From your study of the Reynolds number, you know that flow transitions from laminar to turbulent when inertial forces overwhelm viscous forces — roughly at Re ≈ 2300 for pipe flow. Laminar flow has an orderly parabolic velocity profile and a friction factor that varies simply as f = 64/Re. Turbulent flow breaks that picture: the velocity profile is flatter, more uniform across the cross-section, with steeper velocity gradients only near the wall. And friction no longer depends only on Re. A second variable enters — the relative roughness ε/D, the ratio of the average wall roughness height to pipe diameter. Together, Re and ε/D govern the Darcy friction factor f, the key dimensionless parameter for calculating head loss in turbulent pipe flow.
The Darcy-Weisbach equation h_f = f(L/D)(V²/2g) relates head loss to friction factor, pipe geometry, and velocity. The challenge in turbulent flow is that f is not a simple closed-form function — the Colebrook equation is implicit in f, requiring iteration. The Moody chart solves this graphically: on a log-log plot of f vs. Re, each curve corresponds to a different ε/D value. Three regimes are visible. In the smooth-pipe regime (low Re or very smooth pipes), roughness is submerged in the viscous sublayer near the wall and plays no role; f depends only on Re and follows the Prandtl smooth-pipe law. In the transition zone, both Re and ε/D matter, and the Colebrook equation applies. In the fully turbulent rough regime (high Re and/or significant roughness), the viscous sublayer is eroded away, roughness elements protrude into the turbulent core, and f depends only on ε/D — the Moody chart curves become horizontal lines.

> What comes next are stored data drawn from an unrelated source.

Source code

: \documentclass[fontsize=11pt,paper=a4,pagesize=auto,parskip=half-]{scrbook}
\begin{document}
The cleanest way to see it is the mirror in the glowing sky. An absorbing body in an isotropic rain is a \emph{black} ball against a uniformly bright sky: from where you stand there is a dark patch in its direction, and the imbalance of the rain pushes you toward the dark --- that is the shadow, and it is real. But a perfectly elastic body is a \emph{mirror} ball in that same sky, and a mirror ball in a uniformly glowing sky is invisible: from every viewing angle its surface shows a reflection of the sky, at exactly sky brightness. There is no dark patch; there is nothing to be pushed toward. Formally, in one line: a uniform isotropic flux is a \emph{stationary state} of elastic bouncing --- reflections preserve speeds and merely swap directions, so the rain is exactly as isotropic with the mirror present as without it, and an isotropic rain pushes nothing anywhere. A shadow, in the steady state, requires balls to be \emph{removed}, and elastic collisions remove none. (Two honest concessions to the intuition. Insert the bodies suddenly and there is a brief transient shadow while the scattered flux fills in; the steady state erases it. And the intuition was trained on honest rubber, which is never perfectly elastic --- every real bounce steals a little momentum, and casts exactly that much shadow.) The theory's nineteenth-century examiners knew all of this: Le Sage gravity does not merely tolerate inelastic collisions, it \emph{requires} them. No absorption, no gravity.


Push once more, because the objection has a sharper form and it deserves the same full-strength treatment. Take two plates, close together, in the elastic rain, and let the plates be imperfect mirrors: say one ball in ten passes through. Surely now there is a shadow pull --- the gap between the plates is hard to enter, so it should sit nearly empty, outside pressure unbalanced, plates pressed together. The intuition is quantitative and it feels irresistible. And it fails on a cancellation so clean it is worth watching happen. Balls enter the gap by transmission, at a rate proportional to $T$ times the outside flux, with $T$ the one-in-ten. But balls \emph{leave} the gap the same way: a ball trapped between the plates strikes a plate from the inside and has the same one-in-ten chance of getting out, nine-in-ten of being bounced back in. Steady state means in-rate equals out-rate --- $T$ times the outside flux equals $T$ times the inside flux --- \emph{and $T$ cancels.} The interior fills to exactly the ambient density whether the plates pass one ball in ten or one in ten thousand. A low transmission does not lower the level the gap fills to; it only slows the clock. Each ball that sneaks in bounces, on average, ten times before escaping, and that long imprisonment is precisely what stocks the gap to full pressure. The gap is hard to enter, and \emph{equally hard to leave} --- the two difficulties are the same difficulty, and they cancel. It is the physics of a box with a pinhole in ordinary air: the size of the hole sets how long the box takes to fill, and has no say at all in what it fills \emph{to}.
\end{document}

For practical calculations, the explicit Swamee-Jain approximation avoids iterative solution: f ≈ 0.25 / [log(ε/(3.7D) + 5.74/Re^0.9)]², accurate to within about 3% for most engineering purposes. The three classic pipe-flow problem types exercise different uses of this framework. Given pipe diameter and velocity, find head loss: direct substitution into Darcy-Weisbach. Given head loss, find velocity: iterate since f depends on Re which contains V. Given head loss and velocity, find diameter: iterate since both f and the Darcy-Weisbach equation contain D.
One practical trap deserves special attention: there are two different friction factors in common use. The Darcy-Weisbach friction factor (also called the Moody friction factor) used here is four times larger than the Fanning friction factor used in chemical engineering and some fluid mechanics texts. Both are legitimately called "friction factor" in the literature. Always check which convention your source uses — plugging the Fanning factor into the Darcy-Weisbach equation yields a head loss four times too low.